[Data items]
══════

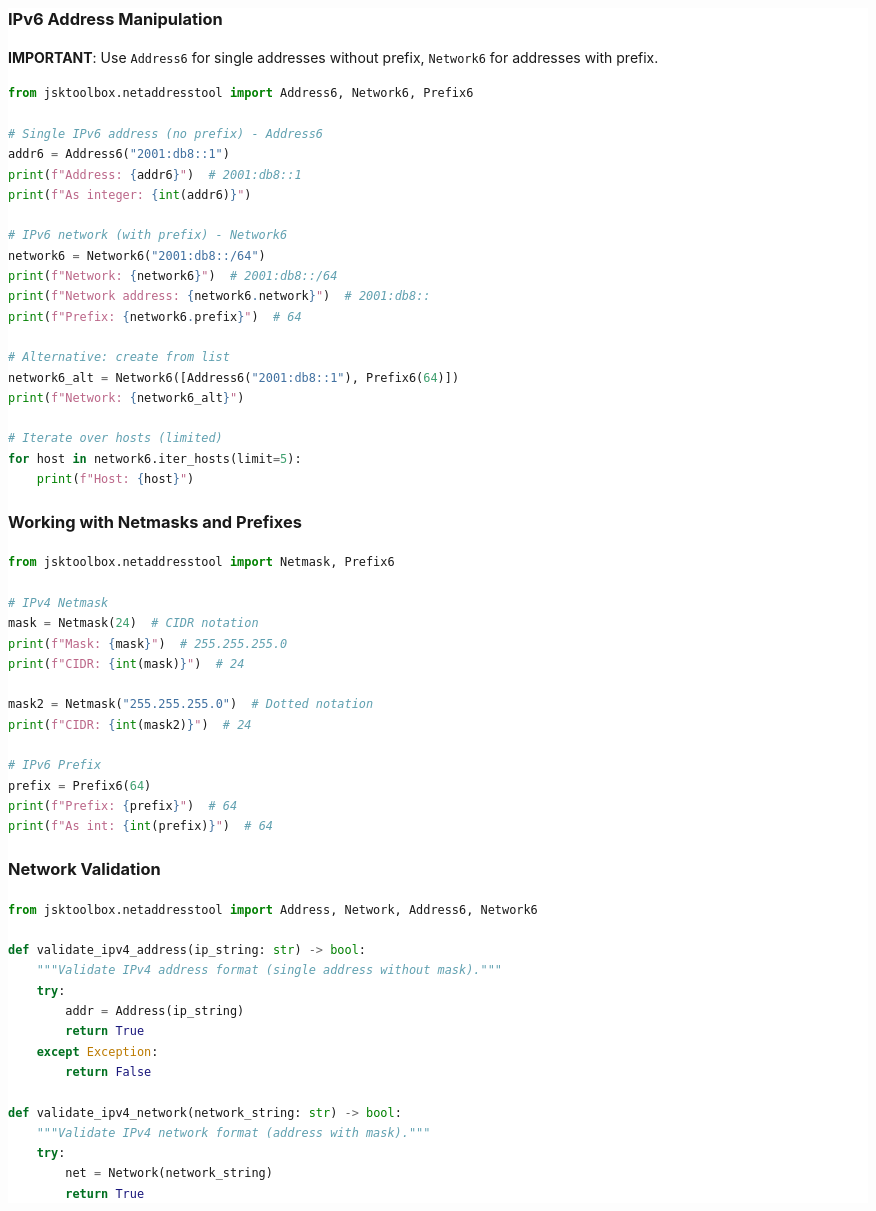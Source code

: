 ### IPv6 Address Manipulation

**IMPORTANT**: Use `Address6` for single addresses without prefix, `Network6` for addresses with prefix.

```python
from jsktoolbox.netaddresstool import Address6, Network6, Prefix6

# Single IPv6 address (no prefix) - Address6
addr6 = Address6("2001:db8::1")
print(f"Address: {addr6}")  # 2001:db8::1
print(f"As integer: {int(addr6)}")

# IPv6 network (with prefix) - Network6
network6 = Network6("2001:db8::/64")
print(f"Network: {network6}")  # 2001:db8::/64
print(f"Network address: {network6.network}")  # 2001:db8::
print(f"Prefix: {network6.prefix}")  # 64

# Alternative: create from list
network6_alt = Network6([Address6("2001:db8::1"), Prefix6(64)])
print(f"Network: {network6_alt}")

# Iterate over hosts (limited)
for host in network6.iter_hosts(limit=5):
    print(f"Host: {host}")
```

### Working with Netmasks and Prefixes

```python
from jsktoolbox.netaddresstool import Netmask, Prefix6

# IPv4 Netmask
mask = Netmask(24)  # CIDR notation
print(f"Mask: {mask}")  # 255.255.255.0
print(f"CIDR: {int(mask)}")  # 24

mask2 = Netmask("255.255.255.0")  # Dotted notation
print(f"CIDR: {int(mask2)}")  # 24

# IPv6 Prefix
prefix = Prefix6(64)
print(f"Prefix: {prefix}")  # 64
print(f"As int: {int(prefix)}")  # 64
```

### Network Validation

```python
from jsktoolbox.netaddresstool import Address, Network, Address6, Network6

def validate_ipv4_address(ip_string: str) -> bool:
    """Validate IPv4 address format (single address without mask)."""
    try:
        addr = Address(ip_string)
        return True
    except Exception:
        return False

def validate_ipv4_network(network_string: str) -> bool:
    """Validate IPv4 network format (address with mask)."""
    try:
        net = Network(network_string)
        return True
```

══════

Task item - A single number is the answer: how many lines in the records above contain the word "print".

Task output - 12